I have the same question. Curvature is a scalar value that defines the rate at which a curve is changing direction with respect to arc length, but what is the vector that tells us the direction that this curve is changing with respect to arc length? My theory is that it is: [dx/ds,dy/ds,dz/ds]; however, I don't know how you'd compute a vector such as this. Tangent, normal, and binormal vectors do not point in the direction of curvature. –  user74712 Apr 27 '13 at 20:51
    
@Marcus -- the formula you gave will calculate the curve tangent. You need to differentiate again to get curvature. –  bubba Apr 28 '13 at 8:04

1 Answer 1

Suppose we have a curve $\mathbf r$ that is parameterised by arclength, $s$, and let $\mathbf t$ be the unit tangent of $\mathbf r$. The curvature $\kappa$ is defined by $$ \kappa =\left\Vert{\frac{d{\mathbf t}}{ds}}\right\Vert = \left\Vert{\frac{d^2{\mathbf r}}{ds^2}}\right\Vert. $$ Note that this implies that $\kappa \ge 0$.

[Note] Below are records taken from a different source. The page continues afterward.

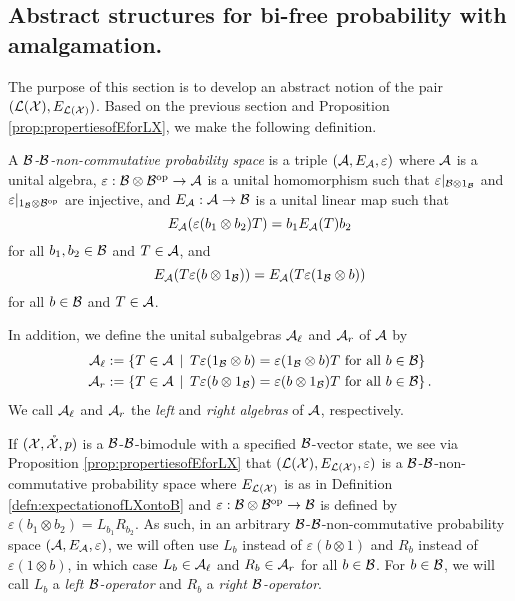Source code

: \subsection{Abstract structures for bi-free probability with amalgamation.}

The purpose of this section is to develop an abstract notion of the pair $(\mathcal{L}(\mathcal{X}), E_{\mathcal{L}(\mathcal{X})})$.
Based on the previous section and Proposition \ref{prop:propertiesofEforLX}, we make the following definition.
\begin{definition}
	\label{defn:BBncps}
	A \emph{$\mathcal{B}$-$\mathcal{B}$-non-commutative probability space} is a triple $(\mathcal{A}, E_{\mathcal{A}}, \varepsilon)$ where $\mathcal{A}$ is a unital algebra, $\varepsilon : \mathcal{B} \otimes \mathcal{B}^{\mathrm{op}} \to \mathcal{A}$ is a unital homomorphism such that $\varepsilon|_{\mathcal{B} \otimes 1_{\mathcal{B}}}$ and $\varepsilon|_{1_{\mathcal{B}} \otimes \mathcal{B}^{\mathrm{op}}}$ are injective, and $E_{\mathcal{A}} : \mathcal{A} \to \mathcal{B}$ is a unital linear map such that
	\[
		E_{\mathcal{A}}(\varepsilon(b_1 \otimes b_2)T) = b_1 E_{\mathcal{A}}(T) b_2
	\]
	for all $b_1, b_2 \in \mathcal{B}$ and $T \in \mathcal{A}$, and
	\[
		E_{\mathcal{A}}(T\varepsilon(b \otimes 1_{\mathcal{B}})) = E_{\mathcal{A}}(T\varepsilon(1_{\mathcal{B}} \otimes b))
	\]
	for all $b \in \mathcal{B}$ and $T \in \mathcal{A}$.

	In addition, we define the unital subalgebras $\mathcal{A}_\ell$ and $\mathcal{A}_r$ of $\mathcal{A}$ by
	\begin{align*}
		\mathcal{A}_\ell &:= \left\{ T \in \mathcal{A}
		\, \mid \, T\varepsilon(1_{\mathcal{B}} \otimes b) = \varepsilon(1_{\mathcal{B}} \otimes b) T \text{ for all }b \in \mathcal{B}\right\}\\
		\mathcal{A}_r &:= \left\{ T \in \mathcal{A}
		\, \mid \, T\varepsilon(b \otimes 1_{\mathcal{B}}) = \varepsilon(b \otimes 1_{\mathcal{B}}) T \text{ for all }b \in \mathcal{B}\right\}.
	\end{align*}
	We call $\mathcal{A}_\ell$ and $\mathcal{A}_r$ the \emph{left} and \emph{right algebras} of $\mathcal{A}$, respectively.
\end{definition}

If $(\mathcal{X}, \mathring{\mathcal{X}}, p)$ is a $\mathcal{B}$-$\mathcal{B}$-bimodule with a specified $\mathcal{B}$-vector state, we see via Proposition \ref{prop:propertiesofEforLX} that $(\mathcal{L}(\mathcal{X}), E_{\mathcal{L}(\mathcal{X})}, \varepsilon)$ is a $\mathcal{B}$-$\mathcal{B}$-non-commutative probability space where $E_{\mathcal{L}(\mathcal{X})}$ is as in Definition \ref{defn:expectationofLXontoB} and $\varepsilon : \mathcal{B} \otimes \mathcal{B}^{\mathrm{op}} \to \mathcal{B}$ is defined by $\varepsilon(b_1 \otimes b_2) = L_{b_1} R_{b_2}$.
As such, in an arbitrary $\mathcal{B}$-$\mathcal{B}$-non-commutative probability space $(\mathcal{A}, E_{\mathcal{A}}, \varepsilon)$, we will often use
$L_b$ instead of $\varepsilon(b \otimes 1)$ and $R_b$ instead of $\varepsilon(1 \otimes b)$, in which case $L_b \in \mathcal{A}_\ell$ and $R_b \in \mathcal{A}_r$ for all $b \in \mathcal{B}$.
For $b \in \mathcal{B}$, we will call $L_b$ a \emph{left $\mathcal{B}$-operator} and $R_b$ a \emph{right $\mathcal{B}$-operator}.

The unit vector parallel to $\tfrac{d{\mathbf t}}{ds}$ is denoted by $\mathbf n$ and is called the principal normal of the curve.

So, we have $$ \frac{d{\mathbf t}}{ds} = \kappa {\mathbf n} $$ Since $\kappa \ge 0$, this last equation says that the vector $\mathbf n$ is a non-negative multiple of $\tfrac{d{\mathbf t}}{ds}$, which means that $\mathbf n$ points roughly in the direction that $\mathbf t$ is turning towards. In other words, roughly speaking, $\mathbf n$ points towards the concave side of the curve. Or saying it another way, $\mathbf n$ points towards the center of the osculating circle.

Incidentally (in case you're doing engineering or manufacturing rather than mathematics) ... when you're working with planar curves, and trying to offset them, these definitions are inconvenient. The principal normal flips from one side of the curve to the other at points of inflexion, so it's not very useful for offsetting purposes. There is a concept called "signed curvature" that works better in this situation.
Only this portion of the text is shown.